We started with the first item on the menu, soup with blood sausage and organs; might as well dive right in! I went 3 out of 5 on the spice level, and as soon as our server left I noticed our neighbour to my right dabbing his forehead with his napkin, and I immediately feared I’d made a rookie mistake.
I heard the soup before I saw it. It arrived to the table gurgling away in its stone pot, as if reminding you to take a minute to admire the chef’s handiwork–or snap a couple photos for your blog–before you can get a piping hot spoonful anywhere near your lips.
Once it was safe, the soup was hearty and meaty from the ample sausage and tender organs simmering in a simple salty broth that flourished from a good hit of gochujang, a fermented red pepper paste, similar to siracha. There was no scrounging around for the good stuff, either, (you listening, local pho joints?) the meat was more than plentiful. If you can finish a bowl on your own, good on ya.
Next up was the kimchi tofu soup, with soft tofu, ground pork and an egg on top that cooked right in front of us as the bowl boiled away. It was a delicious Ramen-like soup that didn’t last long between me and my companion. The tangy pickled onion and lotus root turned out to be a perfect accompaniment to the spicy-umami of the rich red broth. Man, those pickles were good.
I had brought my friend Chanel who had lived for two years in Korea to help guide me through what I’d heard was quite an authentic Korean dining experience. She told me that one of the things that set restaurants apart from others in Korea was the quantity and quality of sides that are brought to the table at the beginning of your meal. In that regard, put South Castle right up there. Besides the pickles, there was a plate of spicy fermented radish that were sweet and crunchy, and odeng (or eomuk, depending who you ask) a salty fishcake in a sweet vinegar.

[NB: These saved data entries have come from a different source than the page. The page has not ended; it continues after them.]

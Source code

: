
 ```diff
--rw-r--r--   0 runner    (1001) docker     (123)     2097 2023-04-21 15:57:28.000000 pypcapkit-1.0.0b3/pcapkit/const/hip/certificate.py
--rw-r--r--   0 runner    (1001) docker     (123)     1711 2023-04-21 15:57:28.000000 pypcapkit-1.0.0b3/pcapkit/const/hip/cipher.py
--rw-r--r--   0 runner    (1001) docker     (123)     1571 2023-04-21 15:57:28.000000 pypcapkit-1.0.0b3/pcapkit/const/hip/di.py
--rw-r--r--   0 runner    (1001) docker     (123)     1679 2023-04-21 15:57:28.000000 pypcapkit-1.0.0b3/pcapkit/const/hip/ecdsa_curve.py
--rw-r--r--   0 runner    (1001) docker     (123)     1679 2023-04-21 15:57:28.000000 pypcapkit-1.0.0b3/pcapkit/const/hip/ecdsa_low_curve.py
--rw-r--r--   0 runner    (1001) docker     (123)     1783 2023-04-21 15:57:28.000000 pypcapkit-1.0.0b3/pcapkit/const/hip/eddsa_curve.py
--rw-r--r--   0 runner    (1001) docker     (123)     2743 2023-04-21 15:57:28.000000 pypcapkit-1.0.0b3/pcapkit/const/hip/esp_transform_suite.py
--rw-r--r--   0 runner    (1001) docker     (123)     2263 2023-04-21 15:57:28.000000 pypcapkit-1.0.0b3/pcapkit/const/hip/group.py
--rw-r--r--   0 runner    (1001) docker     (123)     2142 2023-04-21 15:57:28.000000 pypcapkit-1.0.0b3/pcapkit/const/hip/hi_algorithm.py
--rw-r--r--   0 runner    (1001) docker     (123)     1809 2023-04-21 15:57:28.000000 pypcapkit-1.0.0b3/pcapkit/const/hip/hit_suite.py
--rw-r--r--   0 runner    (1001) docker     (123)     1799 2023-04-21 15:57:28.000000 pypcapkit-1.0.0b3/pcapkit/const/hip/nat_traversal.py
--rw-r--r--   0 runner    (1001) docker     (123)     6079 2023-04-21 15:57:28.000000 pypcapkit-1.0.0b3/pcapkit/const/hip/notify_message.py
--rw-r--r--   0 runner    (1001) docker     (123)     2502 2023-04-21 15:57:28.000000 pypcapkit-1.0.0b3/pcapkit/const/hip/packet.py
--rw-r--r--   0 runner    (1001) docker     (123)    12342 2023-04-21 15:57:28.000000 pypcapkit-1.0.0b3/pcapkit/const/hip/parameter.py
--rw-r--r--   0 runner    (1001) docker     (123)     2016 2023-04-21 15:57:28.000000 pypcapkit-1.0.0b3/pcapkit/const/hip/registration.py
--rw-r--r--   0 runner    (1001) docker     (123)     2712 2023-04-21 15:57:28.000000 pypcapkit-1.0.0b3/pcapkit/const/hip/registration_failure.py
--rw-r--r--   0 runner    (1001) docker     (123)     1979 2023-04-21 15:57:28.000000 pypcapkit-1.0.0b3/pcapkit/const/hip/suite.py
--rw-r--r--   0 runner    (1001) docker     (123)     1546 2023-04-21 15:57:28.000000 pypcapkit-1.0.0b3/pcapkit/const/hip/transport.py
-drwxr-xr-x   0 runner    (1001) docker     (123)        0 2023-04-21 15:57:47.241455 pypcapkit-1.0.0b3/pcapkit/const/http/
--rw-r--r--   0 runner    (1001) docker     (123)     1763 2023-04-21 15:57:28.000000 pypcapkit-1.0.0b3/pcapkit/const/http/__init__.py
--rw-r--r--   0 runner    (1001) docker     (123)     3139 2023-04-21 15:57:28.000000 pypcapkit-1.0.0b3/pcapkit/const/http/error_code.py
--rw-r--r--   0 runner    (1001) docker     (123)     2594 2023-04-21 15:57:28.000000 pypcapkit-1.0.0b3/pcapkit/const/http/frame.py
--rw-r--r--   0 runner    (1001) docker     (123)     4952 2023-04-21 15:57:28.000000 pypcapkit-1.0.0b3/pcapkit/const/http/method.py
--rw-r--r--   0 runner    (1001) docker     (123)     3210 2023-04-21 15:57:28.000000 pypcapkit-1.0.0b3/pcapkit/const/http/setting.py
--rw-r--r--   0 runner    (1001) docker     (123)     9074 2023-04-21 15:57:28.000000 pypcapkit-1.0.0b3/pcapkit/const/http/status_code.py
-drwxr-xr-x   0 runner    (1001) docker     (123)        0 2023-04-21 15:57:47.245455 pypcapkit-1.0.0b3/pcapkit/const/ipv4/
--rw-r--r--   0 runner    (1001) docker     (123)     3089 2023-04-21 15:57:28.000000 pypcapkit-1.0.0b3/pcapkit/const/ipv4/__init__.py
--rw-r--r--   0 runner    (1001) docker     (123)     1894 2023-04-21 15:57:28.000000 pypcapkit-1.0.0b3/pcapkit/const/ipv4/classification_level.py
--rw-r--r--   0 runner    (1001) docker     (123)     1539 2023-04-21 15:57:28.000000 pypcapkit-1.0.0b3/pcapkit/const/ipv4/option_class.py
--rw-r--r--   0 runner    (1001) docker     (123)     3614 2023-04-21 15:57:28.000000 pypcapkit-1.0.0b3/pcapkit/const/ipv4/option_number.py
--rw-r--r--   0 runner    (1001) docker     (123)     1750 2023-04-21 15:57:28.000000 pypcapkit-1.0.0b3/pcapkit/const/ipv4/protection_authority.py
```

After two soups, hearty as they were, we figured we owed it to ourselves to get a taste of South Castle’s version of the Korean staple, the hot stone pot bipimbap. Again, a crackling sizzle heralded its arrival. Subtlety smoky and chock full of crisp veg and sticky rice, it’s about as perfect as comfort food gets.
We set down our slim steel chopsticks, stuffed and happy, grateful to have discovered a true gem in a city that keeps surprising.
South Castle Korean Restaurant is not a place you’ll find flooding your Instagram with filtered pics and punny captions, because they don’t need to. Those that know, know.
And now, so do you.
(But in case you were wondering about those numbers, a “3” is described as “medium hot,” which, it turns out, is a true descriptor – a definite kick, but not unbearable. So, order a “5: extremely hot,” at your peril. Maybe that’s what our neighbour did.)
South Castle Korean is at 141 2nd St E, North Vancouver, a short walk from the Seabus.